• _Records supplied_:
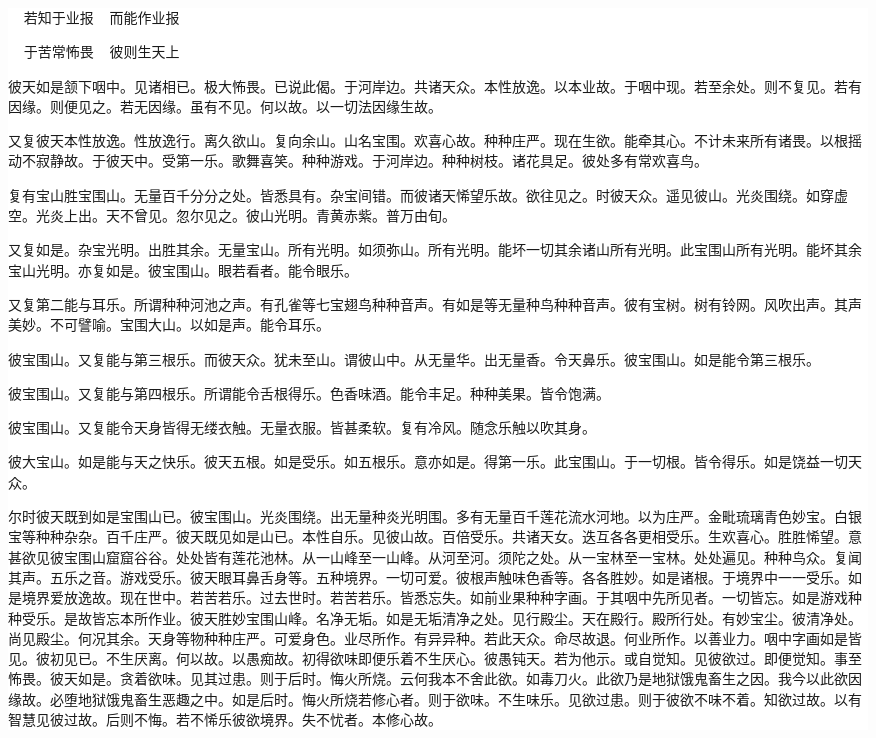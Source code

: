 &nbsp;&nbsp;&nbsp;&nbsp;若知于业报&nbsp;&nbsp;&nbsp;&nbsp;而能作业报

&nbsp;&nbsp;&nbsp;&nbsp;于苦常怖畏&nbsp;&nbsp;&nbsp;&nbsp;彼则生天上


彼天如是颔下咽中。见诸相已。极大怖畏。已说此偈。于河岸边。共诸天众。本性放逸。以本业故。于咽中现。若至余处。则不复见。若有因缘。则便见之。若无因缘。虽有不见。何以故。以一切法因缘生故。

又复彼天本性放逸。性放逸行。离久欲山。复向余山。山名宝围。欢喜心故。种种庄严。现在生欲。能牵其心。不计未来所有诸畏。以根摇动不寂静故。于彼天中。受第一乐。歌舞喜笑。种种游戏。于河岸边。种种树枝。诸花具足。彼处多有常欢喜鸟。

复有宝山胜宝围山。无量百千分分之处。皆悉具有。杂宝间错。而彼诸天悕望乐故。欲往见之。时彼天众。遥见彼山。光炎围绕。如穿虚空。光炎上出。天不曾见。忽尔见之。彼山光明。青黄赤紫。普万由旬。

又复如是。杂宝光明。出胜其余。无量宝山。所有光明。如须弥山。所有光明。能坏一切其余诸山所有光明。此宝围山所有光明。能坏其余宝山光明。亦复如是。彼宝围山。眼若看者。能令眼乐。

又复第二能与耳乐。所谓种种河池之声。有孔雀等七宝翅鸟种种音声。有如是等无量种鸟种种音声。彼有宝树。树有铃网。风吹出声。其声美妙。不可譬喻。宝围大山。以如是声。能令耳乐。

彼宝围山。又复能与第三根乐。而彼天众。犹未至山。谓彼山中。从无量华。出无量香。令天鼻乐。彼宝围山。如是能令第三根乐。

彼宝围山。又复能与第四根乐。所谓能令舌根得乐。色香味酒。能令丰足。种种美果。皆令饱满。

彼宝围山。又复能令天身皆得无缕衣触。无量衣服。皆甚柔软。复有冷风。随念乐触以吹其身。

彼大宝山。如是能与天之快乐。彼天五根。如是受乐。如五根乐。意亦如是。得第一乐。此宝围山。于一切根。皆令得乐。如是饶益一切天众。

尔时彼天既到如是宝围山已。彼宝围山。光炎围绕。出无量种炎光明围。多有无量百千莲花流水河地。以为庄严。金毗琉璃青色妙宝。白银宝等种种杂杂。百千庄严。彼天既见如是山已。本性自乐。见彼山故。百倍受乐。共诸天女。迭互各各更相受乐。生欢喜心。胜胜悕望。意甚欲见彼宝围山窟窟谷谷。处处皆有莲花池林。从一山峰至一山峰。从河至河。须陀之处。从一宝林至一宝林。处处遍见。种种鸟众。复闻其声。五乐之音。游戏受乐。彼天眼耳鼻舌身等。五种境界。一切可爱。彼根声触味色香等。各各胜妙。如是诸根。于境界中一一受乐。如是境界爱放逸故。现在世中。若苦若乐。过去世时。若苦若乐。皆悉忘失。如前业果种种字画。于其咽中先所见者。一切皆忘。如是游戏种种受乐。是故皆忘本所作业。彼天胜妙宝围山峰。名净无垢。如是无垢清净之处。见行殿尘。天在殿行。殿所行处。有妙宝尘。彼清净处。尚见殿尘。何况其余。天身等物种种庄严。可爱身色。业尽所作。有异异种。若此天众。命尽故退。何业所作。以善业力。咽中字画如是皆见。彼初见已。不生厌离。何以故。以愚痴故。初得欲味即便乐着不生厌心。彼愚钝天。若为他示。或自觉知。见彼欲过。即便觉知。事至怖畏。彼天如是。贪着欲味。见其过患。则于后时。悔火所烧。云何我本不舍此欲。如毒刀火。此欲乃是地狱饿鬼畜生之因。我今以此欲因缘故。必堕地狱饿鬼畜生恶趣之中。如是后时。悔火所烧若修心者。则于欲味。不生味乐。见欲过患。则于彼欲不味不着。知欲过故。以有智慧见彼过故。后则不悔。若不悕乐彼欲境界。失不忧者。本修心故。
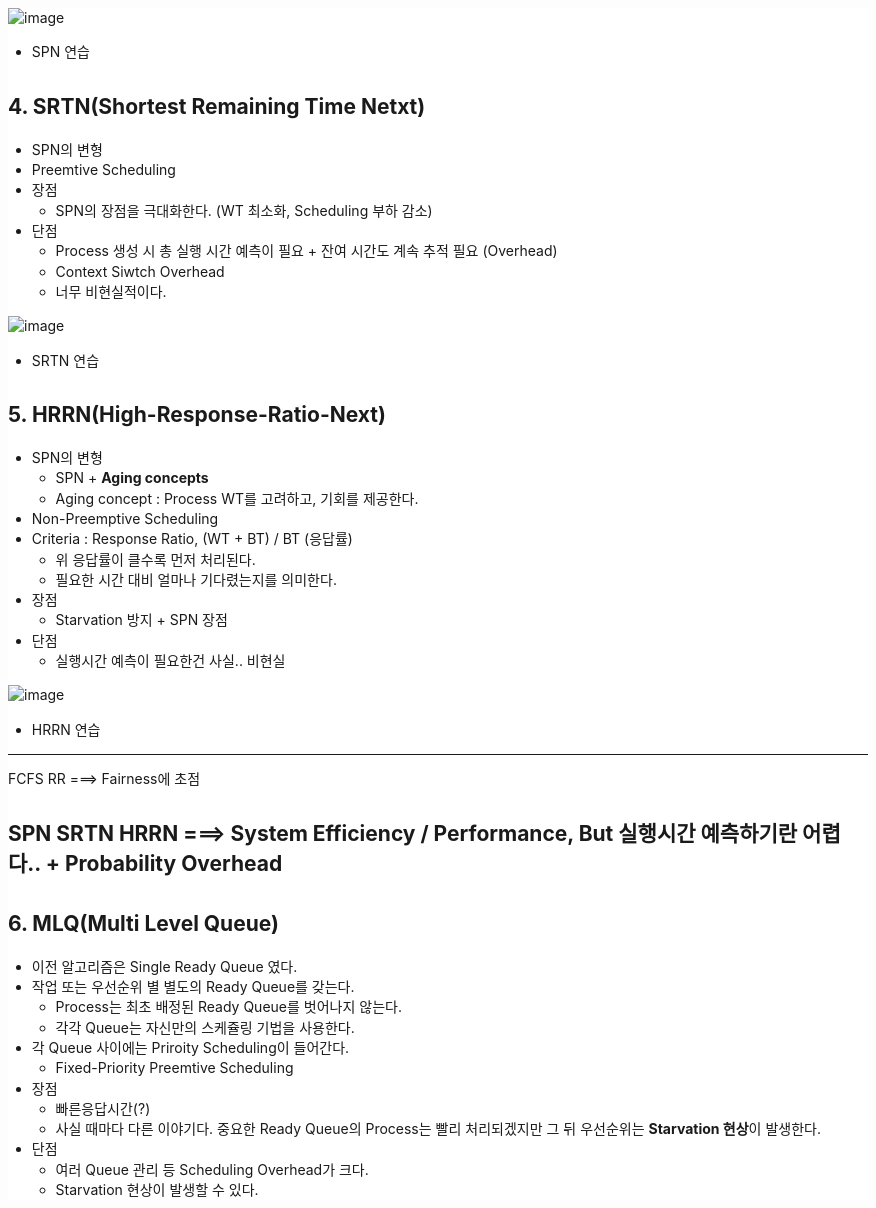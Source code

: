 ![image](https://user-images.githubusercontent.com/69780812/131223994-487117d0-b8e0-454d-a6cd-1c768a1dfbbf.png)
- SPN 연습

## 4. SRTN(Shortest Remaining Time Netxt)
- SPN의 변형
- Preemtive Scheduling
- 장점
  - SPN의 장점을 극대화한다. (WT 최소화, Scheduling 부하 감소)
- 단점
  - Process 생성 시 총 실행 시간 예측이 필요 + 잔여 시간도 계속 추적 필요 (Overhead)
  - Context Siwtch Overhead
  - 너무 비현실적이다.

![image](https://user-images.githubusercontent.com/69780812/131224015-25e78aa2-3914-4b4d-b455-53cb21859b47.png)
- SRTN 연습

## 5. HRRN(High-Response-Ratio-Next)
- SPN의 변형
  - SPN + **Aging concepts**
  - Aging concept : Process WT를 고려하고, 기회를 제공한다.
- Non-Preemptive Scheduling
- Criteria : Response Ratio, (WT + BT) / BT (응답률)
  - 위 응답률이 클수록 먼저 처리된다.
  - 필요한 시간 대비 얼마나 기다렸는지를 의미한다.
- 장점
  - Starvation 방지 + SPN 장점
- 단점
  - 실행시간 예측이 필요한건 사실.. 비현실

![image](https://user-images.githubusercontent.com/69780812/131224048-62cc353d-1923-40f2-8a8b-5a9241da388c.png)
- HRRN 연습

---
FCFS
RR
===> Fairness에 초점

SPN
SRTN
HRRN
===> System Efficiency / Performance, But 실행시간 예측하기란 어렵다.. + Probability Overhead
---

## 6. MLQ(Multi Level Queue)
- 이전 알고리즘은 Single Ready Queue 였다.
- 작업 또는 우선순위 별 별도의 Ready Queue를 갖는다.
  - Process는 최초 배정된 Ready Queue를 벗어나지 않는다.
  - 각각 Queue는 자신만의 스케쥴링 기법을 사용한다.
- 각 Queue 사이에는 Priroity Scheduling이 들어간다.
  - Fixed-Priority Preemtive Scheduling
- 장점
  - 빠른응답시간(?)
  - 사실 때마다 다른 이야기다. 중요한 Ready Queue의 Process는 빨리 처리되겠지만 그 뒤 우선순위는 **Starvation 현상**이 발생한다.
- 단점
  - 여러 Queue 관리 등 Scheduling Overhead가 크다.
  - Starvation 현상이 발생할 수 있다.
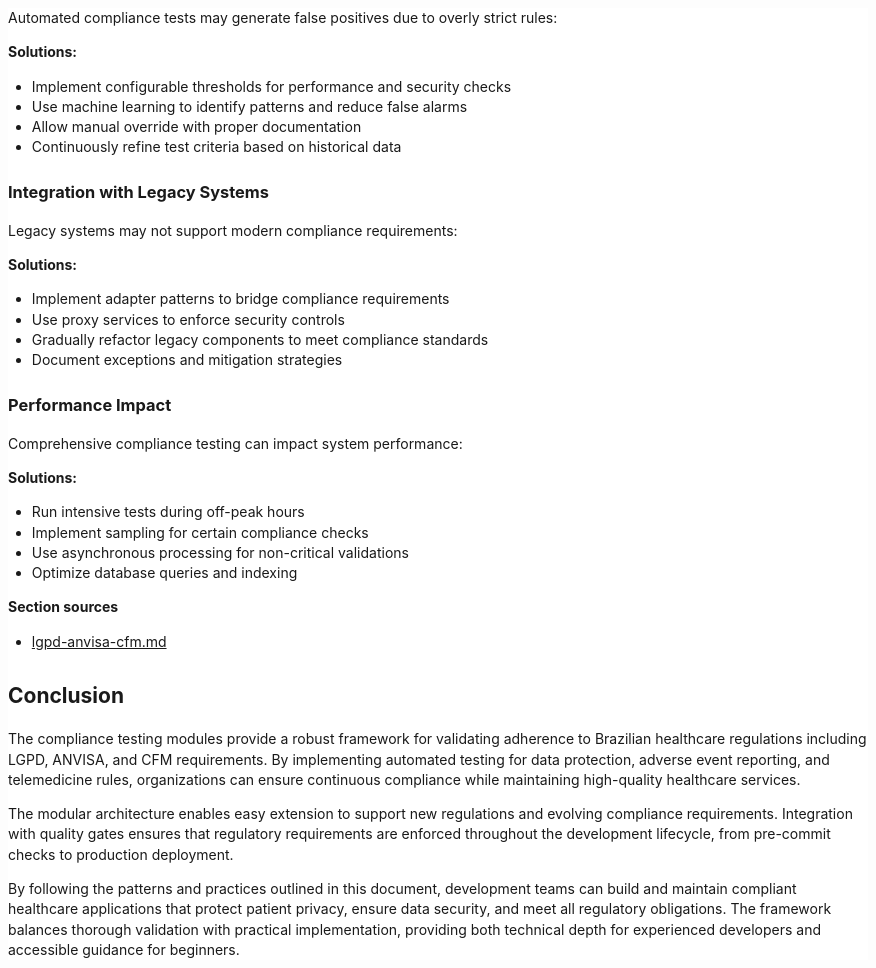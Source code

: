 Automated compliance tests may generate false positives due to overly strict rules:

**Solutions:**

- Implement configurable thresholds for performance and security checks
- Use machine learning to identify patterns and reduce false alarms
- Allow manual override with proper documentation
- Continuously refine test criteria based on historical data

### Integration with Legacy Systems

Legacy systems may not support modern compliance requirements:

**Solutions:**

- Implement adapter patterns to bridge compliance requirements
- Use proxy services to enforce security controls
- Gradually refactor legacy components to meet compliance standards
- Document exceptions and mitigation strategies

### Performance Impact

Comprehensive compliance testing can impact system performance:

**Solutions:**

- Run intensive tests during off-peak hours
- Implement sampling for certain compliance checks
- Use asynchronous processing for non-critical validations
- Optimize database queries and indexing

**Section sources**

- [lgpd-anvisa-cfm.md](file://docs/compliance/lgpd-anvisa-cfm.md#L1-L607)

## Conclusion

The compliance testing modules provide a robust framework for validating adherence to Brazilian healthcare regulations including LGPD, ANVISA, and CFM requirements. By implementing automated testing for data protection, adverse event reporting, and telemedicine rules, organizations can ensure continuous compliance while maintaining high-quality healthcare services.

The modular architecture enables easy extension to support new regulations and evolving compliance requirements. Integration with quality gates ensures that regulatory requirements are enforced throughout the development lifecycle, from pre-commit checks to production deployment.

By following the patterns and practices outlined in this document, development teams can build and maintain compliant healthcare applications that protect patient privacy, ensure data security, and meet all regulatory obligations. The framework balances thorough validation with practical implementation, providing both technical depth for experienced developers and accessible guidance for beginners.
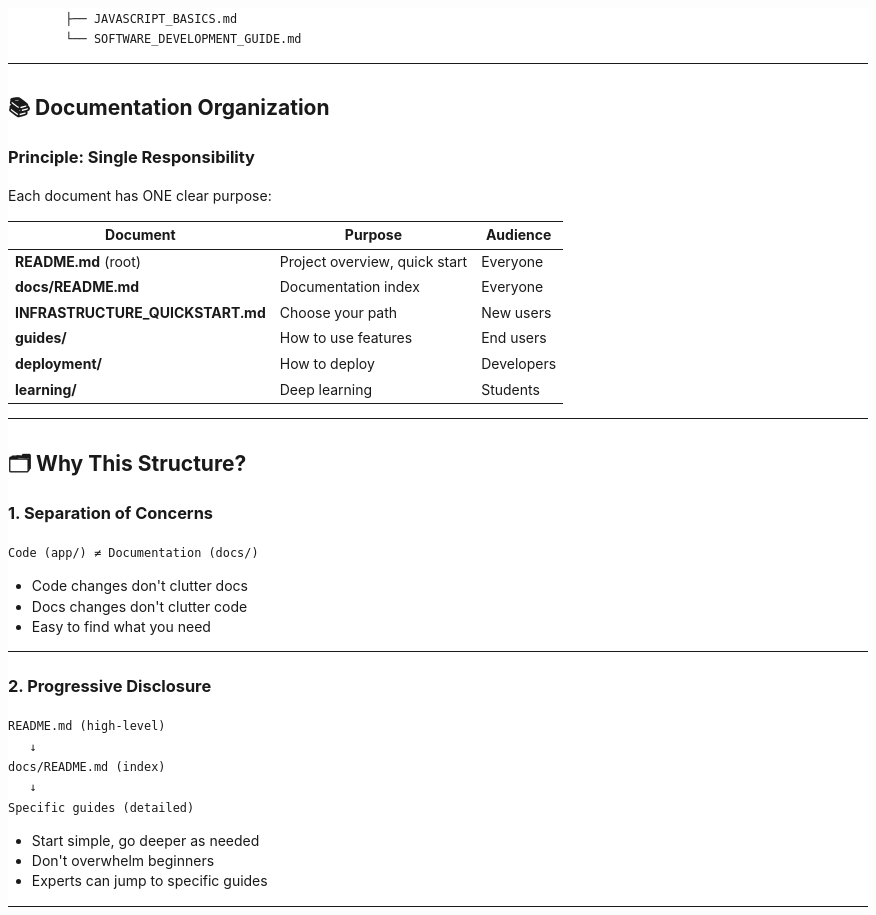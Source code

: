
 ```
        ├── JAVASCRIPT_BASICS.md
        └── SOFTWARE_DEVELOPMENT_GUIDE.md
```

---

## 📚 Documentation Organization

### **Principle: Single Responsibility**

Each document has ONE clear purpose:

| Document | Purpose | Audience |
|----------|---------|----------|
| **README.md** (root) | Project overview, quick start | Everyone |
| **docs/README.md** | Documentation index | Everyone |
| **INFRASTRUCTURE_QUICKSTART.md** | Choose your path | New users |
| **guides/** | How to use features | End users |
| **deployment/** | How to deploy | Developers |
| **learning/** | Deep learning | Students |

---

## 🗂️ Why This Structure?

### **1. Separation of Concerns**

```
Code (app/) ≠ Documentation (docs/)
```

- Code changes don't clutter docs
- Docs changes don't clutter code
- Easy to find what you need

---

### **2. Progressive Disclosure**

```
README.md (high-level)
   ↓
docs/README.md (index)
   ↓
Specific guides (detailed)
```

- Start simple, go deeper as needed
- Don't overwhelm beginners
- Experts can jump to specific guides

---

• _What to do_:
Everything from the line that has "End users |" to the final line above should be retyped exactly, and nothing else.

• _Output for this task_:
| **guides/** | How to use features | End users |
| **deployment/** | How to deploy | Developers |
| **learning/** | Deep learning | Students |

---

## 🗂️ Why This Structure?

### **1. Separation of Concerns**

```
Code (app/) ≠ Documentation (docs/)
```

- Code changes don't clutter docs
- Docs changes don't clutter code
- Easy to find what you need

---

### **2. Progressive Disclosure**

```
README.md (high-level)
   ↓
docs/README.md (index)
   ↓
Specific guides (detailed)
```

- Start simple, go deeper as needed
- Don't overwhelm beginners
- Experts can jump to specific guides

---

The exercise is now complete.